▸ **THE PROBLEM**
Retype only the lines running from the beginning of the entries below to the line with "will be returned.", both included. Do not include pictures.

=== THE INPUT ===

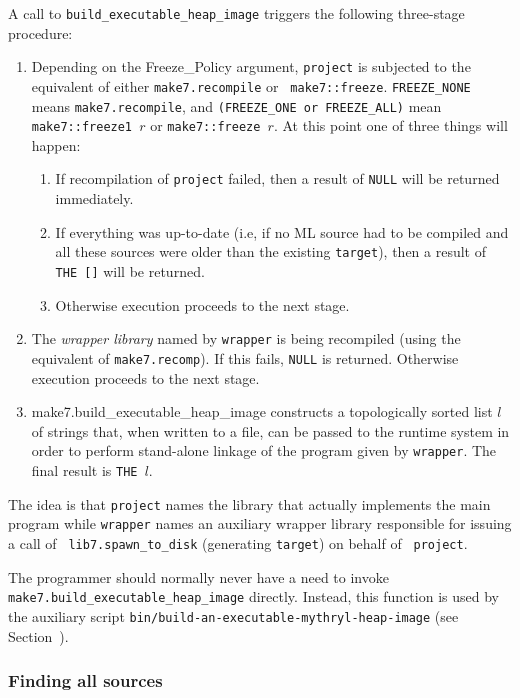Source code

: A call to {\tt build_executable_heap_image} triggers the following three-stage
procedure:
\begin{enumerate}
\item Depending on the Freeze_Policy argument, {\tt project} is
subjected to the equivalent of either {\tt make7.recompile} or {\tt
make7::freeze}.  {\tt FREEZE_NONE} means {\tt make7.recompile}, and {\tt (FREEZE_ONE or FREEZE_ALL)}
mean {\tt make7::freeze1 $r$} or  {\tt make7::freeze $r$}.
At this point one of three things will happen:
\begin{enumerate}
\item If recompilation of {\tt project}
failed, then a result of {\tt NULL} will be returned immediately.
\item If everything was up-to-date (i.e, if no ML source had to be compiled
and all these sources were older than the existing {\tt target}), then
a result of {\tt THE []} will be returned.
\item Otherwise execution proceeds to the next stage.
\end{enumerate}
\item The {\em wrapper library} named by {\tt wrapper} is being
recompiled (using the equivalent of {\tt make7.recomp}).  If this
fails, {\tt NULL} is returned.  Otherwise execution proceeds to the
next stage.
\item {make7.build_executable_heap_image} constructs a topologically sorted list $l$
of strings that, when written to a file, can be passed to the runtime
system in order to perform stand-alone linkage of the program given by
{\tt wrapper}.  The final result is {\tt THE $l$}.
\end{enumerate}

The idea is that {\tt project} names the library that actually
implements the main program while {\tt wrapper} names an auxiliary
wrapper library responsible for issuing a call of {\tt
lib7.spawn_to_disk} (generating {\tt target}) on behalf of {\tt
project}.

The programmer should normally never have a need to invoke {\tt
make7.build_executable_heap_image} directly.  Instead, this function is used by
the auxiliary script {\tt bin/build-an-executable-mythryl-heap-image} (see
Section~).

\subsubsection{Finding all sources}
\label{sec:makedepend:support}

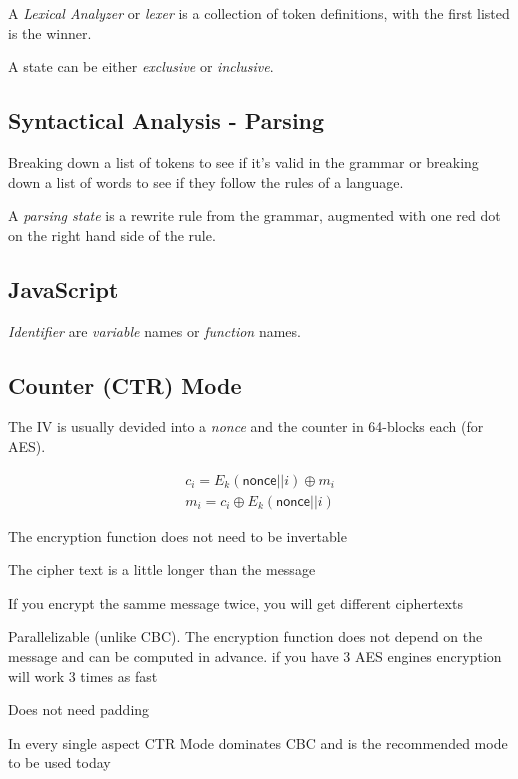 \documentclass[12pt]{article}
\begin{document}
A \emph{Lexical Analyzer} or \emph{lexer} is a collection of token definitions, with the first listed is the winner.



A state can be either \emph{exclusive} or \emph{inclusive}.



\subsection{Syntactical Analysis - Parsing}

Breaking down a list of tokens to see if it's valid in the grammar or breaking down a list of words to see if they follow the rules of a language.

A \emph{parsing state} is a rewrite rule from the grammar, augmented with one red dot on the right hand side of the rule.



\subsection{JavaScript}

\emph{Identifier} are \emph{variable} names or \emph{function} names.





\subsection*{Counter (CTR) Mode}

The IV is usually devided into a \emph{nonce} and the counter in 64-blocks each (for AES).

\begin{equation}
\begin{split}
c_i = E_k(\textsf{nonce}||i) \oplus m_i \\
m_i = c_i \oplus E_k(\textsf{nonce}||i)
\end{split}
\end{equation}

\begin{list}{*}{
\setlength{\itemsep}{0pt}
\setlength{\parsep}{0pt}
\setlength{\topsep}{0pt}
\setlength{\partopsep}{0pt}
\setlength{\leftmargin}{2em}
\setlength{\labelwidth}{1.5em}
\setlength{\labelsep}{0.5em}
}
\item The encryption function does not need to be invertable
\item The cipher text is a little longer than the message
\item If you encrypt the samme message twice, you will get different ciphertexts
\item Parallelizable (unlike CBC). The encryption function does not depend on the message and can be computed in advance. if you have 3 AES engines encryption will work 3 times as fast
\item Does not need padding
\item In every single aspect CTR Mode dominates CBC and is the recommended mode to be used today
\end{list}
\end{document}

===

▸ **OUTPUT FOR THIS EXERCISE**
Source code

: A call to {\tt build_executable_heap_image} triggers the following three-stage
procedure:
\begin{enumerate}
\item Depending on the Freeze_Policy argument, {\tt project} is
subjected to the equivalent of either {\tt make7.recompile} or {\tt
make7::freeze}.  {\tt FREEZE_NONE} means {\tt make7.recompile}, and {\tt (FREEZE_ONE or FREEZE_ALL)}
mean {\tt make7::freeze1 $r$} or  {\tt make7::freeze $r$}.
At this point one of three things will happen:
\begin{enumerate}
\item If recompilation of {\tt project}
failed, then a result of {\tt NULL} will be returned immediately.
\item If everything was up-to-date (i.e, if no ML source had to be compiled
and all these sources were older than the existing {\tt target}), then
a result of {\tt THE []} will be returned.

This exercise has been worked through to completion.